Work to be completed.
The line containing "Again, don't use &&." marks the end, so write out exactly every line from the top of the entries below through that one.

Dataset.
———

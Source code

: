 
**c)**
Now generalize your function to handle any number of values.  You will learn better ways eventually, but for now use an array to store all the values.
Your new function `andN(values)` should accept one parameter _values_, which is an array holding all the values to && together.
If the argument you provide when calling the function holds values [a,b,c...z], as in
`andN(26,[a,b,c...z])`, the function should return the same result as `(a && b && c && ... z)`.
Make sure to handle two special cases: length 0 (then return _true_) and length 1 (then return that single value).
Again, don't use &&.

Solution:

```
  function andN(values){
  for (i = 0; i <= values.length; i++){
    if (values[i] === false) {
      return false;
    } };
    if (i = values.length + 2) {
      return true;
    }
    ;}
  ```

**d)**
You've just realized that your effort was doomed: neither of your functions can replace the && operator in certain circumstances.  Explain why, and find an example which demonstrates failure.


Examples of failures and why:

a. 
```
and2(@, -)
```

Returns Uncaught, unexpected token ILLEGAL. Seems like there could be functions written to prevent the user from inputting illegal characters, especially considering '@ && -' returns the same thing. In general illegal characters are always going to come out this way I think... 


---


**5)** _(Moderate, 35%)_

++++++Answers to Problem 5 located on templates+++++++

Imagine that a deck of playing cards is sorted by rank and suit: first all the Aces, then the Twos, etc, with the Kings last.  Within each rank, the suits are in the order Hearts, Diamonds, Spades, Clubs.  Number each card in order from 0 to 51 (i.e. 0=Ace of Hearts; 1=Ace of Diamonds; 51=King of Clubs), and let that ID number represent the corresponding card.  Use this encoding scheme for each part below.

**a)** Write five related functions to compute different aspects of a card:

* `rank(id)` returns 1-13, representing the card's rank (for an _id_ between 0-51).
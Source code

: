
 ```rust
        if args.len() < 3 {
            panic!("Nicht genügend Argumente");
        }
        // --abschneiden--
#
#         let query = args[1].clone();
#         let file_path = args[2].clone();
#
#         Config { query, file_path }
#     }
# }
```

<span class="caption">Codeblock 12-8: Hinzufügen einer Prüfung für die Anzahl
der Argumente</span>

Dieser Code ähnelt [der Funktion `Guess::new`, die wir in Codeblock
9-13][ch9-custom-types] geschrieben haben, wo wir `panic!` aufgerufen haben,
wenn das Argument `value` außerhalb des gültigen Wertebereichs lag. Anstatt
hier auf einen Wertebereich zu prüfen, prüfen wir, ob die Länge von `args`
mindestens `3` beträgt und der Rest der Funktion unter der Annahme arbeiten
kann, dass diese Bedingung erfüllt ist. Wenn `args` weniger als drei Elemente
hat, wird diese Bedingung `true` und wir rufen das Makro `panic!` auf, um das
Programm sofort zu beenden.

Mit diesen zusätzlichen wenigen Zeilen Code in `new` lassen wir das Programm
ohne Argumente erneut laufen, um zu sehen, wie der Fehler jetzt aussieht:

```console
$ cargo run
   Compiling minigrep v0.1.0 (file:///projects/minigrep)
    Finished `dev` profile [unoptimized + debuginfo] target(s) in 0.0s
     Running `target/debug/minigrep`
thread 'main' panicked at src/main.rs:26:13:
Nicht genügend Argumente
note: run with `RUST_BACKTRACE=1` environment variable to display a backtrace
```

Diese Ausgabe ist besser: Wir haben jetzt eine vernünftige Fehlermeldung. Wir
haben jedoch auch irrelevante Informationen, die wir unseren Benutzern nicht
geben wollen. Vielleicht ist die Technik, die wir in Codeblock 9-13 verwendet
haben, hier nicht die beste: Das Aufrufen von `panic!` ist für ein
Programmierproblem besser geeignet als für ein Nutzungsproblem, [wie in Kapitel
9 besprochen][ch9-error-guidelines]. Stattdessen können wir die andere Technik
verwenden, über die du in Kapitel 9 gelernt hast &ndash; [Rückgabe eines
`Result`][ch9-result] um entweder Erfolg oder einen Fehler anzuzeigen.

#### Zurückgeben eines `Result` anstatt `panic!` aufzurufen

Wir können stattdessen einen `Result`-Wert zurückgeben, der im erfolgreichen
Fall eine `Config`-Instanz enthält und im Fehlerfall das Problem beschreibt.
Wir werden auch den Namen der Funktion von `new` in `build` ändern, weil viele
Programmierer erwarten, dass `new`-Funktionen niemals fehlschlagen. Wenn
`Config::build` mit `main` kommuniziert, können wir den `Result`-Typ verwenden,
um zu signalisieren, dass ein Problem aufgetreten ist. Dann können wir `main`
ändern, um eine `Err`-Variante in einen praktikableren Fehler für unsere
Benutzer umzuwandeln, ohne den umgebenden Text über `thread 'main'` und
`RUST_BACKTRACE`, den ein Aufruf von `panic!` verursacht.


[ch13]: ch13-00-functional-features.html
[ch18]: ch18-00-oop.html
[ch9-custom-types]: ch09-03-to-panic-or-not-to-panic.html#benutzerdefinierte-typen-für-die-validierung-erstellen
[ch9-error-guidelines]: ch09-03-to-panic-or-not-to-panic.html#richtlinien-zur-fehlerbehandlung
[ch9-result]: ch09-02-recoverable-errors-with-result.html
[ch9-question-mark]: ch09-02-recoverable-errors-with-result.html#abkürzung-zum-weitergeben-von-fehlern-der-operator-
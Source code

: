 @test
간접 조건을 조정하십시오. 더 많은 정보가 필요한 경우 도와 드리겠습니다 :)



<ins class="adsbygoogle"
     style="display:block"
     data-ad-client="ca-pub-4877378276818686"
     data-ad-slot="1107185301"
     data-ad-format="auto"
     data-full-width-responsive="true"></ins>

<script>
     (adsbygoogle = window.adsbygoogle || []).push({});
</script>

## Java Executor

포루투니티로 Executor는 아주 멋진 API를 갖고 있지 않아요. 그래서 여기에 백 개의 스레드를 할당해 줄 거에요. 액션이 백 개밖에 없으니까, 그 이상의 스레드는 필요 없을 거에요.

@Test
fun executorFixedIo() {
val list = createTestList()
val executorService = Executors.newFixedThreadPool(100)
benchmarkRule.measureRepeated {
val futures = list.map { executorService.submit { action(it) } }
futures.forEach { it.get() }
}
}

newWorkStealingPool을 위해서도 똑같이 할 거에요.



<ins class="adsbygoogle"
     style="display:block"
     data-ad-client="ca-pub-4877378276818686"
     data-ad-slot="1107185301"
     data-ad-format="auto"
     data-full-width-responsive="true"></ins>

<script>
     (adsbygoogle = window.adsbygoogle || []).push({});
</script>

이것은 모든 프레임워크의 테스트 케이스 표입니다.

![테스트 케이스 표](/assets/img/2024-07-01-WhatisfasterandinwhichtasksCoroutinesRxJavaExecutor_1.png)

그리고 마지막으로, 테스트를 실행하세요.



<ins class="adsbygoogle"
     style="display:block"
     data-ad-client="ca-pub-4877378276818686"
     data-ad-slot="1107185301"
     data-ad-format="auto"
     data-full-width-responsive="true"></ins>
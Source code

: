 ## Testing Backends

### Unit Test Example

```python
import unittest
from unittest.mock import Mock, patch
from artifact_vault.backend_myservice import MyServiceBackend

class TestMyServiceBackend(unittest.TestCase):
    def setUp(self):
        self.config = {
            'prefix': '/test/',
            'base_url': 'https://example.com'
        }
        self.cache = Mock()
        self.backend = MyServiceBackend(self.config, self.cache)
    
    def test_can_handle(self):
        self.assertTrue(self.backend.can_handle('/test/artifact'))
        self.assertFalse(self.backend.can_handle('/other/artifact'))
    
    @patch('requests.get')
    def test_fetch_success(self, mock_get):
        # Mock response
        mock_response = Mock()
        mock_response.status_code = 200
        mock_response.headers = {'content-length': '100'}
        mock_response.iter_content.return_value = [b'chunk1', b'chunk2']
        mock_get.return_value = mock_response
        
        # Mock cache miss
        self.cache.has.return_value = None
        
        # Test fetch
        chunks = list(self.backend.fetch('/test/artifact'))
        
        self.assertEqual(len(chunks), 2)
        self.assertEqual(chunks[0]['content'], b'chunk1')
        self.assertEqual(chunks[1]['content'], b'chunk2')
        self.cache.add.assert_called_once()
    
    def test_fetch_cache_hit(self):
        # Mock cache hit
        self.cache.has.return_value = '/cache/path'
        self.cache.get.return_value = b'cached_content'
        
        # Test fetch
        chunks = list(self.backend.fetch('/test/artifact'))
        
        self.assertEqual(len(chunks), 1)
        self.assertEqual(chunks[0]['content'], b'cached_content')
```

———

Output for this exercise.
Source code

: 
**c)**
Now generalize your function to handle any number of values.  You will learn better ways eventually, but for now use an array to store all the values.
Your new function `andN(values)` should accept one parameter _values_, which is an array holding all the values to && together.
If the argument you provide when calling the function holds values [a,b,c...z], as in
`andN(26,[a,b,c...z])`, the function should return the same result as `(a && b && c && ... z)`.
Make sure to handle two special cases: length 0 (then return _true_) and length 1 (then return that single value).
Again, don't use &&.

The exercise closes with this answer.